Namun itu hanya di atas kertas. Di lapangan tak seindah itu. Tak ada kepastian yang jelas terhadap petani. Kondisi tersebut dengan jelas dapat kita lihat di pundak-pundak petani Probolinggo. Mereka masih terus kebingungan saat dihadapkan dengan persoalan-persoalan pupuk, harga jual, dan perubahan iklim. Permasalahan semakin runyam kala petani terus kehilangan lahannya yang disebabkan oleh masifnya alih fungsi lahan.

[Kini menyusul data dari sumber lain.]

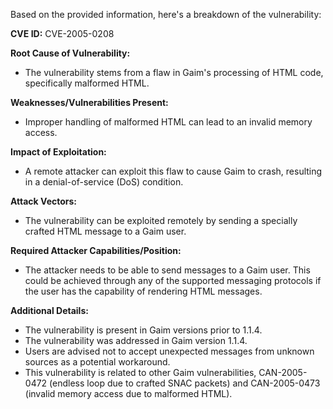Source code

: Based on the provided information, here's a breakdown of the vulnerability:

**CVE ID:** CVE-2005-0208

**Root Cause of Vulnerability:**
- The vulnerability stems from a flaw in Gaim's processing of HTML code, specifically malformed HTML.

**Weaknesses/Vulnerabilities Present:**
- Improper handling of malformed HTML can lead to an invalid memory access.

**Impact of Exploitation:**
- A remote attacker can exploit this flaw to cause Gaim to crash, resulting in a denial-of-service (DoS) condition.

**Attack Vectors:**
- The vulnerability can be exploited remotely by sending a specially crafted HTML message to a Gaim user.

**Required Attacker Capabilities/Position:**
- The attacker needs to be able to send messages to a Gaim user. This could be achieved through any of the supported messaging protocols if the user has the capability of rendering HTML messages.

**Additional Details:**
- The vulnerability is present in Gaim versions prior to 1.1.4.
- The vulnerability was addressed in Gaim version 1.1.4.
- Users are advised not to accept unexpected messages from unknown sources as a potential workaround.
- This vulnerability is related to other Gaim vulnerabilities, CAN-2005-0472 (endless loop due to crafted SNAC packets) and CAN-2005-0473 (invalid memory access due to malformed HTML).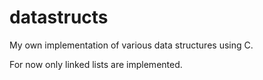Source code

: # datastructs
My own implementation of various data structures using C.

For now only linked lists are implemented.
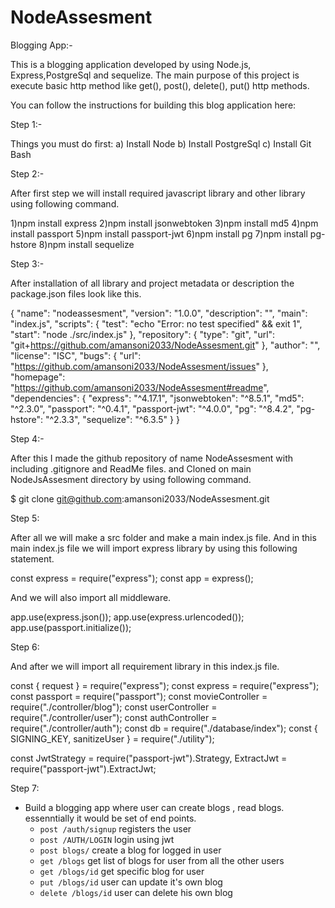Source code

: # NodeAssesment

Blogging App:-

This is a blogging application developed by using Node.js, Express,PostgreSql and sequelize.
The main purpose of this project is execute basic http method like get(), post(), delete(), put() http methods.



You can follow the instructions for building this blog application here:

Step 1:-

Things you must do first:
a) Install Node
b) Install PostgreSql
c) Install Git Bash

Step 2:- 

After first step we will install required javascript library and other library using following command.

 1)npm install express
 2)npm install jsonwebtoken
 3)npm install md5
 4)npm install passport
 5)npm install passport-jwt
 6)npm install pg
 7)npm install pg-hstore
 8)npm install sequelize

 Step 3:-

 After installation of all library and project metadata or description the package.json files look like this.

 {
  "name": "nodeassesment",
  "version": "1.0.0",
  "description": "",
  "main": "index.js",
  "scripts": {
    "test": "echo \"Error: no test specified\" && exit 1",
    "start": "node ./src/index.js"
  },
  "repository": {
    "type": "git",
    "url": "git+https://github.com/amansoni2033/NodeAssesment.git"
  },
  "author": "",
  "license": "ISC",
  "bugs": {
    "url": "https://github.com/amansoni2033/NodeAssesment/issues"
  },
  "homepage": "https://github.com/amansoni2033/NodeAssesment#readme",
  "dependencies": {
    "express": "^4.17.1",
    "jsonwebtoken": "^8.5.1",
    "md5": "^2.3.0",
    "passport": "^0.4.1",
    "passport-jwt": "^4.0.0",
    "pg": "^8.4.2",
    "pg-hstore": "^2.3.3",
    "sequelize": "^6.3.5"
  }
}

Step 4:-

  After this I made the github repository of name NodeAssesment with including .gitignore and ReadMe files.
  and Cloned on main NodeJsAssesment directory by using following command.

  $ git clone git@github.com:amansoni2033/NodeAssesment.git


Step 5:

  After all we will make a src folder and make a main index.js file. And in this main index.js file we will import express library by using this following statement.

  const express = require("express"); 
  const app = express();

And we will also import all middleware.

app.use(express.json());
app.use(express.urlencoded());
app.use(passport.initialize());


Step 6:

And after we will import all requirement library in this index.js file.

const { request } = require("express");
const express = require("express");
const passport = require("passport");
const movieController = require("./controller/blog");
const userController = require("./controller/user");
const authController = require("./controller/auth");
const db = require("./database/index");
const { SIGNING_KEY, sanitizeUser } = require("./utility");

const JwtStrategy = require("passport-jwt").Strategy,
ExtractJwt = require("passport-jwt").ExtractJwt;


Step 7:
- Build a blogging app where  user can create blogs , read blogs. essenntially it would be set of end points.
    - `post /auth/signup`  registers the user
    - `post /AUTH/LOGIN` login using jwt
    - `post blogs/`  create a blog for logged in user
    - `get /blogs`  get list of blogs for user from all the other users
    - `get /blogs/id`  get specific blog for user
    - `put /blogs/id`  user can update it's own blog
    - `delete /blogs/id` user can delete his own blog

Pupuk Mahal dan Semakin Berkurang
Carut marut harga pupuk, khususnya pupuk bersubsidi tak jelas juntrungannya. Problem klasik itu bukan hal baru yang diadukan petani. Akan tetapi, keseriusan pemerintah tuk menyelesaikan persoalan itu patut dipertanyakan. Lebih-lebih jatah pupuk jenis Urea bersubsidi di Probolinggo pada tahun 2022 mengalami penurunan. Entah, apa penyebabnya. Laporan Kepala Bidang Sarana dan Prasarana Dinas Ketahanan Pangan dan Pertanian, mencatat pupuk subsidi hanya sebanyak 1.845 ton. Berkurangnya jatah pupuk subsidi ini menimbulkan pertanyaan, apakah berkurangnya pupuk subsidi akan berpengaruh kepada turunnya harga? Entahlah!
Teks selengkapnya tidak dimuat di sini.